Items from a data source:
<<<<

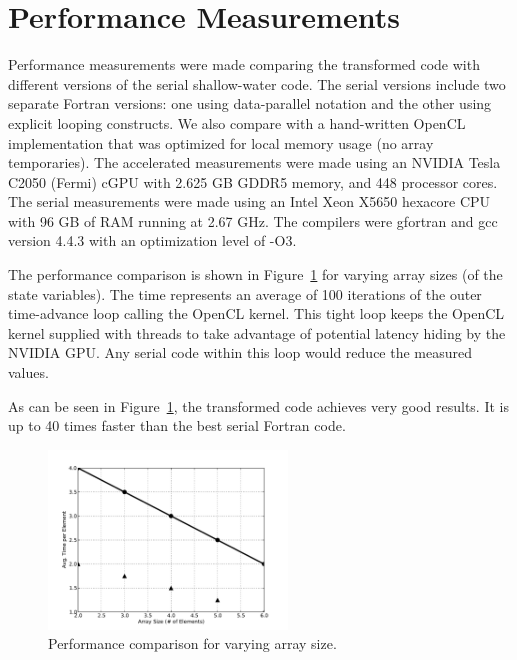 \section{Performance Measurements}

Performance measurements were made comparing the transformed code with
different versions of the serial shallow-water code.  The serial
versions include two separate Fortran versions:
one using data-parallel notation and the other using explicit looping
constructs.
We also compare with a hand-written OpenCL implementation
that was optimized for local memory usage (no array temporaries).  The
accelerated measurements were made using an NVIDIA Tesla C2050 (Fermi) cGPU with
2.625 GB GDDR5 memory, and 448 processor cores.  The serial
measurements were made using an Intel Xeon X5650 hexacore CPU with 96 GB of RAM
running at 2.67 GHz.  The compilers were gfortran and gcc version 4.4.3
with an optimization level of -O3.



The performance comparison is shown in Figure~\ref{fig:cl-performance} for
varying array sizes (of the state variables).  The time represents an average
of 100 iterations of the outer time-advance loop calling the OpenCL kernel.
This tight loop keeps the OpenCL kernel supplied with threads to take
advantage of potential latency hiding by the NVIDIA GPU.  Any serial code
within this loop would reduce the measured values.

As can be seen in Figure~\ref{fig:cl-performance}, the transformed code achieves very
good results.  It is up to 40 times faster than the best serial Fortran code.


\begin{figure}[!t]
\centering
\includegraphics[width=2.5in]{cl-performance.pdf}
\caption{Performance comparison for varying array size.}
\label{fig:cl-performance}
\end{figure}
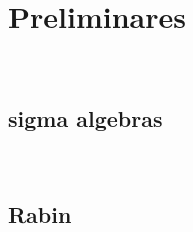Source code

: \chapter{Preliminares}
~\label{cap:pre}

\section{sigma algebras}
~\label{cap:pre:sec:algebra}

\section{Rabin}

>>>>
<<<<

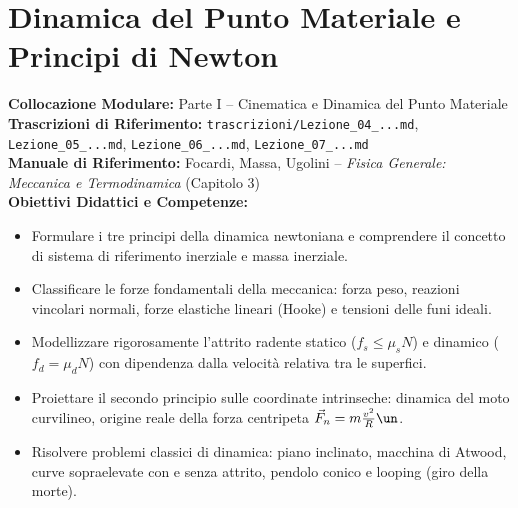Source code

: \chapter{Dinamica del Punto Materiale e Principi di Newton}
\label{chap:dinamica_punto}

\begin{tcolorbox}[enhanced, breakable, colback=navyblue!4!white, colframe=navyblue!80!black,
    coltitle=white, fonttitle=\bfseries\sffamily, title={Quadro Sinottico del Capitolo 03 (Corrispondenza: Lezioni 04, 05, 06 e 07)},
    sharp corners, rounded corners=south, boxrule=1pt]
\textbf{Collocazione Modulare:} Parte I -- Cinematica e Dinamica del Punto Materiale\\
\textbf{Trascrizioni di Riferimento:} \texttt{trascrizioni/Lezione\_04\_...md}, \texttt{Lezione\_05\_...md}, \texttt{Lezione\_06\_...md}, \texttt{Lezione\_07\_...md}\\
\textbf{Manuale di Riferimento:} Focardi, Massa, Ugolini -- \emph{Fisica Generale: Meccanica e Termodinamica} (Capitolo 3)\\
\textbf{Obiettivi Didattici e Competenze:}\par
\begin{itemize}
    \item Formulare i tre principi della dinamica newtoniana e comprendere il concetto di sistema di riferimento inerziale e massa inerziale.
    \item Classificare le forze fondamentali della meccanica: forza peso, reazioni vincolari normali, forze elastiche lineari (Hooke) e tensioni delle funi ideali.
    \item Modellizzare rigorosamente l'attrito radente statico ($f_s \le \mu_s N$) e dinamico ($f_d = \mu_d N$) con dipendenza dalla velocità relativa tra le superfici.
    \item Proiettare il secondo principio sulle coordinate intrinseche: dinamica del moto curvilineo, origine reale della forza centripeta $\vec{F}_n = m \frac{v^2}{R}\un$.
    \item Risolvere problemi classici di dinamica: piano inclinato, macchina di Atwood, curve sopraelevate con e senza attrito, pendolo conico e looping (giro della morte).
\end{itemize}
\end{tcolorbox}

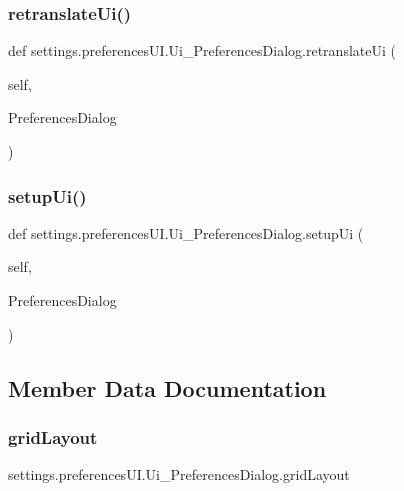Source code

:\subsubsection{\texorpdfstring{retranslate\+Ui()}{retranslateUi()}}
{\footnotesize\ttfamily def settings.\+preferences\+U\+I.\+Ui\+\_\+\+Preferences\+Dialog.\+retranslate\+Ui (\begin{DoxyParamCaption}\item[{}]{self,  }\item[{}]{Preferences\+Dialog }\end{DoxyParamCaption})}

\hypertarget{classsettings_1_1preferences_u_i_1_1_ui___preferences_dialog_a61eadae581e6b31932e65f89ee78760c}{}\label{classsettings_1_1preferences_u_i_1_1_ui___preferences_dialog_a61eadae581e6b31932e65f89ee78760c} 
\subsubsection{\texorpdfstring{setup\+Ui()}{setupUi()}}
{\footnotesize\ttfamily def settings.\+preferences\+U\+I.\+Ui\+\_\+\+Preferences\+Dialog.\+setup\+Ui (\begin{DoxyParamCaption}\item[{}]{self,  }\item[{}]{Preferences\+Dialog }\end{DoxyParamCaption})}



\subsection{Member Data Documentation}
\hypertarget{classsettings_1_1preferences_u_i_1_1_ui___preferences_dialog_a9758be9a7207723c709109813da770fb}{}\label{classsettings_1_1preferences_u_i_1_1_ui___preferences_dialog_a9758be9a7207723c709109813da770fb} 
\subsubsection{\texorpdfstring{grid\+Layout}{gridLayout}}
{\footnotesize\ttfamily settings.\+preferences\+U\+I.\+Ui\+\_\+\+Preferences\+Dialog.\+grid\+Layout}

>>>>

WHAT THE TASK REQUIRES:
Look over the records. Copy the lines that include the word "subsubsection".

SOLVED EXERCISE:
:\subsubsection{\texorpdfstring{retranslate\+Ui()}{retranslateUi()}}
\subsubsection{\texorpdfstring{setup\+Ui()}{setupUi()}}
\subsubsection{\texorpdfstring{grid\+Layout}{gridLayout}}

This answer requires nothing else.